F2_4 July 2014The growing use of mobile banking apps — including mortgage apps — presents another potential vulnerability. 

“Banks are recognizing that the millennial generation represents the largest demographic in the U.S. today and will comprise more than 50% of the workforce by 2017,” Banktech reported in February. “Millennials have grown up in a digital and always connected environment, heavily influenced by social media and instant results.” 

Financial firms have been eager to capitalize on that generation’s appetite for mobile, and 51% of smartphone users take advantage of mobile banking, including paying bills, depositing checks and checking balances, according to Federal Reserve data. More and more of the mortgage application and approval process is moving to mobile as well. 

One of the mortgage software companies seeking to develop that trend is Roostify, a web and mobile service that offers a digitized application-to-closing process. Rajesh Bhat, Roostify’s CEO, disagrees that digital mortgages are more vulnerable than a traditional paper process. 

“There’s a certain amount of trust in traditional paper documents that they seemingly can’t be tampered with,” Bhat said. “But when I applied for my first mortgage, which was very paper-intensive, I wound up faxing documents and emailing them, which are both potentially hazardous ways of transferring information. 
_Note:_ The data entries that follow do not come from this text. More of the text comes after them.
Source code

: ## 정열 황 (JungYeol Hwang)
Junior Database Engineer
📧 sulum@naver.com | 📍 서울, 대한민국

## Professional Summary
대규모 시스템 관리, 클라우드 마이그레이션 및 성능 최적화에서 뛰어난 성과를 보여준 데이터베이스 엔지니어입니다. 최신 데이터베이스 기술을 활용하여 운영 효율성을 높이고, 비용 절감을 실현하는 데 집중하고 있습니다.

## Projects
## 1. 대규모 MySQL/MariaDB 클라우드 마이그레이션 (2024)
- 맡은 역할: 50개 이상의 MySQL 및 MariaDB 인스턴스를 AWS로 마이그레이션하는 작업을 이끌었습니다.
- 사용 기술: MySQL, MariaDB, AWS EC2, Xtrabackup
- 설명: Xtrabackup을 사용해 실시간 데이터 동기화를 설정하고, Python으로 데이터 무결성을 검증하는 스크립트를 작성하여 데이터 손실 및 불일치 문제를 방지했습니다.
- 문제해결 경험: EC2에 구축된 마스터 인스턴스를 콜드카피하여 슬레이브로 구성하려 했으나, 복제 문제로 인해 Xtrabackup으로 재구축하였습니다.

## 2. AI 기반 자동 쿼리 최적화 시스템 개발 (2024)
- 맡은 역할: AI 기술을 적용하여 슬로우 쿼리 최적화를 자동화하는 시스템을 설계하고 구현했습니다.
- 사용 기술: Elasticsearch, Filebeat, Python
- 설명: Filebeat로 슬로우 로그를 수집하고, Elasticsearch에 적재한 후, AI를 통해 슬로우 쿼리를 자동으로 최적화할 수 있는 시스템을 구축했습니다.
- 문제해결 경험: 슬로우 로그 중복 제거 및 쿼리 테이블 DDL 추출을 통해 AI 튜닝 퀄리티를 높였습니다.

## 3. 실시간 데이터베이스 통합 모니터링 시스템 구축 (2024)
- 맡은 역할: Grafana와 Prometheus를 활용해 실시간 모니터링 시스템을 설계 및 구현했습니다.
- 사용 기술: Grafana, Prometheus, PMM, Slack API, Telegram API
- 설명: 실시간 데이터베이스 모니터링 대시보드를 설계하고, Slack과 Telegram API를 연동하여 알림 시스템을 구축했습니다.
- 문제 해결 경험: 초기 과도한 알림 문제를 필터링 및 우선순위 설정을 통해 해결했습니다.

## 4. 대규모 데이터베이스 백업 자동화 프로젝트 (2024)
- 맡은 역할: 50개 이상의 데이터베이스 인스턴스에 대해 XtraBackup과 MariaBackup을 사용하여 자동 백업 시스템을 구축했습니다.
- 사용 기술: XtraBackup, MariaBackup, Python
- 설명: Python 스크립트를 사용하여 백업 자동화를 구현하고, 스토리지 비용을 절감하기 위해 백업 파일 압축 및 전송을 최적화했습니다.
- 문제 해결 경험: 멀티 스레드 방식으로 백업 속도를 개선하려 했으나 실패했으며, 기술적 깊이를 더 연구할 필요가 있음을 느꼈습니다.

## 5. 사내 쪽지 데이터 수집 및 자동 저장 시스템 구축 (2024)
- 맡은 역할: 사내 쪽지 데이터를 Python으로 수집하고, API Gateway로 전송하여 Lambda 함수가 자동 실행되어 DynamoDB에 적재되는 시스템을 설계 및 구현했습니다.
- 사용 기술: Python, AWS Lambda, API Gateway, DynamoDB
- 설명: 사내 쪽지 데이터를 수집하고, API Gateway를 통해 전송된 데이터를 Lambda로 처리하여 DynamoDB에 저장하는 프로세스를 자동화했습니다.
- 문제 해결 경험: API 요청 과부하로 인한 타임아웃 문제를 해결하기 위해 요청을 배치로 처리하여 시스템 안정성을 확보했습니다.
“When information can be pulled directly from the financial institution and delivered directly, you have significantly reduced the opportunity for fraud. (With Roostify) everything is encrypted in transit, the stored information is encrypted, and we’re encrypting the entire loan application provided by the borrower,” he said. 

In fact, Bhat would argue that the automation, which allows for strict permission on which people have the ability to view the information and take action on it, makes the data safer than a paper process. 

To be sure, a paper process has its own pitfalls, and almost all transactions are some combination of paper and digital already. A study published by Travelers Insurance in March found that 73% of identity fraud still occurs from offline sources, including old fashioned theft of wallets and purses. 

One of the biggest threats to data can come from within organizations, from negligent or malicious employees. Employee negligence ranges from losing control of laptops or other mobile devices to using the same passwords for both home and business applications. For lenders specifically, taking shortcuts can mean the difference between secure and wide open. 

“The lowest hanging fruit is still humans,” said Ken Westin, a security researcher for Tripwire, in an interview with PC World. “As long as attacks against humans still work consistently, attackers will use them on their own, or as part of sophisticated, integrated campaigns.”